GMAC’s Bluster?
By: PAUL JACKSON
September 4, 2008
HW reported yesterday that GMAC/ResCap had decided to shutdown its wholesale and retail mortgage origination channels, a move that will cost 5,000 employees their jobs; but GMAC officials told National Mortgage News Thursday that the move wouldn’t likely impact production. Much.
Which either means the company was carrying dead weight to the tune of 60 percent of its existing staff base, evidence of surprisingly inept management — or it means that the company is planning on growing its other origination channels. Via NMN:
A company spokeswoman said Residential Capital will aggressively market its Ditech direct-to-consumer brand and maintain a presence as a correspondent buyer of mortgages.
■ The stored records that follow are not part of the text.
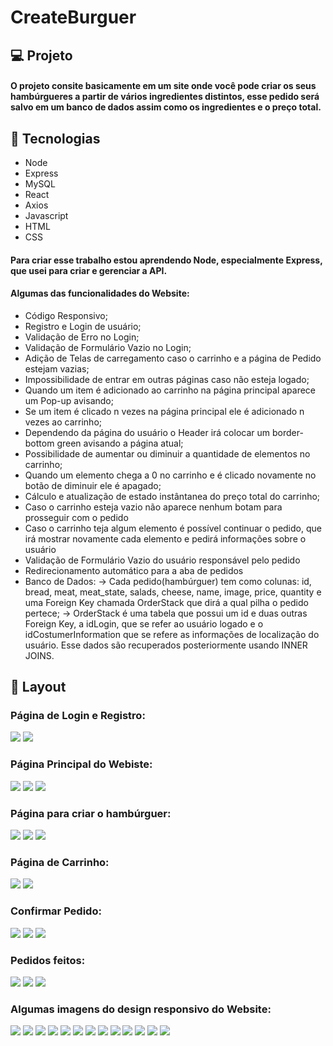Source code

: # CreateBurguer

## 💻 Projeto

#### O projeto consite basicamente em um site onde você pode criar os seus hambúrgueres a partir de vários ingredientes distintos, esse pedido será salvo em um banco de dados assim como os ingredientes e o preço total.

## 🚀 Tecnologias
* Node
* Express
* MySQL
* React
* Axios 
* Javascript 
* HTML  
* CSS

####  Para criar esse trabalho estou aprendendo Node, especialmente Express, que usei para criar e gerenciar a API.

#### Algumas das funcionalidades do Website:

* Código Responsivo;
* Registro e Login de usuário;
* Validação de Erro no Login;
* Validação de Formulário Vazio no Login;
* Adição de Telas de carregamento caso o carrinho e a página de Pedido estejam vazias;
* Impossibilidade de entrar em outras páginas caso não esteja logado;
* Quando um item é adicionado ao carrinho na página principal aparece um Pop-up avisando;
* Se um item é clicado n vezes na página principal ele é adicionado n vezes ao carrinho;
* Dependendo da página do usuário o Header irá colocar um border-bottom green avisando a página atual;
* Possibilidade de aumentar ou diminuir a quantidade de elementos no carrinho;
* Quando um elemento chega a 0 no carrinho e é clicado novamente no botão de diminuir ele é apagado;
* Cálculo e atualização de estado instântanea do preço total do carrinho;
* Caso o carrinho esteja vazio não aparece nenhum botam para prosseguir com o pedido
* Caso o carrinho teja algum elemento é possível continuar o pedido, que irá mostrar novamente cada elemento e pedirá informações sobre o usuário
* Validação de Formulário Vazio do usuário responsável pelo pedido
* Redirecionamento automático para a aba de pedidos
* Banco de Dados:
  -> Cada pedido(hambúrguer) tem como colunas: id, bread, meat, meat_state, salads, cheese, name, image, price, quantity e uma Foreign Key chamada OrderStack que dirá a qual pilha o pedido pertece;
  -> OrderStack é uma tabela que possui um id e duas outras Foreign Key, a idLogin, que se refer ao usuário logado e o idCostumerInformation que se refere as informações de localização do usuário. Esse dados são recuperados posteriormente usando INNER JOINS.


## 🔖 Layout
### Página de Login e Registro:

![](https://github.com/MatheusZuchiBalbinot/CreateBurger/blob/main/Imagens/github_images/login.png)
![](https://github.com/MatheusZuchiBalbinot/CreateBurger/blob/main/Imagens/github_images/registro.png)

### Página Principal do Webiste:

![](https://github.com/MatheusZuchiBalbinot/CreateBurger/blob/main/Imagens/github_images/main(1).png)
![](https://github.com/MatheusZuchiBalbinot/CreateBurger/blob/main/Imagens/github_images/main(2).png)
![](https://github.com/MatheusZuchiBalbinot/CreateBurger/blob/main/Imagens/github_images/main(3).png)

### Página para criar o hambúrguer:

![](https://raw.githubusercontent.com/MatheusZuchiBalbinot/CreateBurger/main/Imagens/github_images/criar_hamburguer(1).png)
![](https://raw.githubusercontent.com/MatheusZuchiBalbinot/CreateBurger/main/Imagens/github_images/criar_hamburguer(2).png)
![](https://raw.githubusercontent.com/MatheusZuchiBalbinot/CreateBurger/main/Imagens/github_images/criar_hamburguer(3).png)

### Página de Carrinho:

![](https://github.com/MatheusZuchiBalbinot/CreateBurger/blob/main/Imagens/github_images/carrinho(1).png)
![](https://github.com/MatheusZuchiBalbinot/CreateBurger/blob/main/Imagens/github_images/carrinho(2).png)

### Confirmar Pedido:

![](https://github.com/MatheusZuchiBalbinot/CreateBurger/blob/main/Imagens/github_images/confirmOrder(1).png)
![](https://github.com/MatheusZuchiBalbinot/CreateBurger/blob/main/Imagens/github_images/confirmOrder(2).png)
![](https://github.com/MatheusZuchiBalbinot/CreateBurger/blob/main/Imagens/github_images/confirmOrder(3).png)

### Pedidos feitos:

![](https://github.com/MatheusZuchiBalbinot/CreateBurger/blob/main/Imagens/github_images/makedOrder(1).png)
![](https://github.com/MatheusZuchiBalbinot/CreateBurger/blob/main/Imagens/github_images/makedOrder(2).png)
![](https://github.com/MatheusZuchiBalbinot/CreateBurger/blob/main/Imagens/github_images/confmakedOrder(3).png)

### Algumas imagens do design responsivo do Website:

![](https://github.com/MatheusZuchiBalbinot/CreateBurger/blob/main/Imagens/github_images(responsive)/carrinho(1).png)
![](https://github.com/MatheusZuchiBalbinot/CreateBurger/blob/main/Imagens/github_images(responsive)/carrinho(2).png)
![](https://github.com/MatheusZuchiBalbinot/CreateBurger/blob/main/Imagens/github_images(responsive)/confirmOrder(1).png)
![](https://github.com/MatheusZuchiBalbinot/CreateBurger/blob/main/Imagens/github_images(responsive)/confirmOrder(2).png)
![](https://github.com/MatheusZuchiBalbinot/CreateBurger/blob/main/Imagens/github_images(responsive)/createburguer(1).png)
![](https://github.com/MatheusZuchiBalbinot/CreateBurger/blob/main/Imagens/github_images(responsive)/createburguer(2).png)
![](https://github.com/MatheusZuchiBalbinot/CreateBurger/blob/main/Imagens/github_images(responsive)/login(1).png)
![](https://github.com/MatheusZuchiBalbinot/CreateBurger/blob/main/Imagens/github_images(responsive)/login(2).png)
![](https://github.com/MatheusZuchiBalbinot/CreateBurger/blob/main/Imagens/github_images(responsive)/main(1).png)
![](https://github.com/MatheusZuchiBalbinot/CreateBurger/blob/main/Imagens/github_images(responsive)/main(2).png)
![](https://github.com/MatheusZuchiBalbinot/CreateBurger/blob/main/Imagens/github_images(responsive)/orderStack(1).png)
![](https://github.com/MatheusZuchiBalbinot/CreateBurger/blob/main/Imagens/github_images(responsive)/register(1).png)
![](https://github.com/MatheusZuchiBalbinot/CreateBurger/blob/main/Imagens/github_images(responsive)/register(2).png)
Asked about origination volume, she cautioned, “I don’t want to make any predictions, but volumes may not drop much.”
The company is maintaining “direct” originations via its DiTech brand, and a correspondent operation that accounted for half of production to start 2008, according to the company’s Q1 earnings summary.
But a further look at the numbers suggests how cutting retail and wholesale will bite ResCap. Inside Mortgage Finance ranked ResCap as the 8th largest lender during 2007; the company’s retail operations ranked 11th, and generated $22.92 billion — nearly 25 percent of total production for the year. The remaining 75 percent of volume came via broker and correspondent channels (the company does not provide a detailed breakout of its loan pipeline).
Which means the company is losing at best about 50 percent of its origination pipeline, historically speaking. While overall volume is waaaaay down, it seems that GMAC/ResCap would need to make up some serious ground using DiTech if it plans to keep things on the level.